- [How to complete this task]:
Report every line of the entries that contains the word "function".

Source texts of formatted documents:
-- -- --

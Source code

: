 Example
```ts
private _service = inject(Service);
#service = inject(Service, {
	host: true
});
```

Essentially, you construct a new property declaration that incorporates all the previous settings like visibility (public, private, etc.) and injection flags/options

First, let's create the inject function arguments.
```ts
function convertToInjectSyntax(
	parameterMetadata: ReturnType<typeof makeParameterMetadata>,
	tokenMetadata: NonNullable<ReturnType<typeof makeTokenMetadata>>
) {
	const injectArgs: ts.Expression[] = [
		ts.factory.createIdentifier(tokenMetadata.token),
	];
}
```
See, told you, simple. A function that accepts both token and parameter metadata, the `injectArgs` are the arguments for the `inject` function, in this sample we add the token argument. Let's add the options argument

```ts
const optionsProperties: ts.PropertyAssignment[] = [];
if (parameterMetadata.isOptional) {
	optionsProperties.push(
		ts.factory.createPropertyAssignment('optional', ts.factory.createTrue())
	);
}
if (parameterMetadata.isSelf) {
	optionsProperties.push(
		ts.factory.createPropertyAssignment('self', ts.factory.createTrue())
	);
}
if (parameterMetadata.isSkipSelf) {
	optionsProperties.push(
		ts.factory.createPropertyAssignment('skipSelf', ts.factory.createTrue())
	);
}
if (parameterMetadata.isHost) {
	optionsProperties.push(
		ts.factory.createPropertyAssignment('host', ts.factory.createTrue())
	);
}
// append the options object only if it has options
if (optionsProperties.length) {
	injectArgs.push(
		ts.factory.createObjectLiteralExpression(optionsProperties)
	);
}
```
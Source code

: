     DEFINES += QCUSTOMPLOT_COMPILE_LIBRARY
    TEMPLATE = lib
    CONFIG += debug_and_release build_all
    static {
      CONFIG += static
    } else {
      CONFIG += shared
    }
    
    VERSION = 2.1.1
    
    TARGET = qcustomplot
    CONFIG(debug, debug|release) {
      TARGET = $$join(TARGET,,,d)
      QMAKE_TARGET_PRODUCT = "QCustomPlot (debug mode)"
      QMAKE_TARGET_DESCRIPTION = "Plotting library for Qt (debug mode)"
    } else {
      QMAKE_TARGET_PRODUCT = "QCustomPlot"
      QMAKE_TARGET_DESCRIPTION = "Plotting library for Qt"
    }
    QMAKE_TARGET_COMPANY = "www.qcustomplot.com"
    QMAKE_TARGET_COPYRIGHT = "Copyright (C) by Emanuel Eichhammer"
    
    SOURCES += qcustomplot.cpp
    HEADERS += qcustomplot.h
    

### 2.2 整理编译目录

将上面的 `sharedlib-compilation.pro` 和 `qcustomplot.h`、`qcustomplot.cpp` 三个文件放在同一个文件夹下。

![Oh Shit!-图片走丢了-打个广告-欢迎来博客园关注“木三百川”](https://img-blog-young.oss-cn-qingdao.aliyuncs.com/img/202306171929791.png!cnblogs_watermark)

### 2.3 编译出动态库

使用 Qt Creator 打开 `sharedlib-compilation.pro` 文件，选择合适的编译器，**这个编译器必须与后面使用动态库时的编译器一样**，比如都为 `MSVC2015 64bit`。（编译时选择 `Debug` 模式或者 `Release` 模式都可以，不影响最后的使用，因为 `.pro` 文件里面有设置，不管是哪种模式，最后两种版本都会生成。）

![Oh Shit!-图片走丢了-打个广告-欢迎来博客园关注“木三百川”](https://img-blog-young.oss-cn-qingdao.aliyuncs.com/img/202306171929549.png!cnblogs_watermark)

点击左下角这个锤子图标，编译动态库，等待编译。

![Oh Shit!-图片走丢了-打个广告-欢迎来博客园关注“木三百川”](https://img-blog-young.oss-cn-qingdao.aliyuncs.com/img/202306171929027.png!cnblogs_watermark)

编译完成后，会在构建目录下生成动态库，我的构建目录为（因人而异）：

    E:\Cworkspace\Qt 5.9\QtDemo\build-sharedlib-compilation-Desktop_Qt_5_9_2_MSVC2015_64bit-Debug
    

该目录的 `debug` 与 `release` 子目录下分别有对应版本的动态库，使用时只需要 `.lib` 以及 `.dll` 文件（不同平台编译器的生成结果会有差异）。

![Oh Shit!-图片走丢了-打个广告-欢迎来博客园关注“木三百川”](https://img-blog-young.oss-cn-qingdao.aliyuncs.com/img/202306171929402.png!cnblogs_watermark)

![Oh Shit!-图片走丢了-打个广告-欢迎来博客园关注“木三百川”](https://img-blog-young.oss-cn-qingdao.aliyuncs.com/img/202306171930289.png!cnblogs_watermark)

-- -- --

- [Your response]:
First, let's create the inject function arguments.
function convertToInjectSyntax(
See, told you, simple. A function that accepts both token and parameter metadata, the `injectArgs` are the arguments for the `inject` function, in this sample we add the token argument. Let's add the options argument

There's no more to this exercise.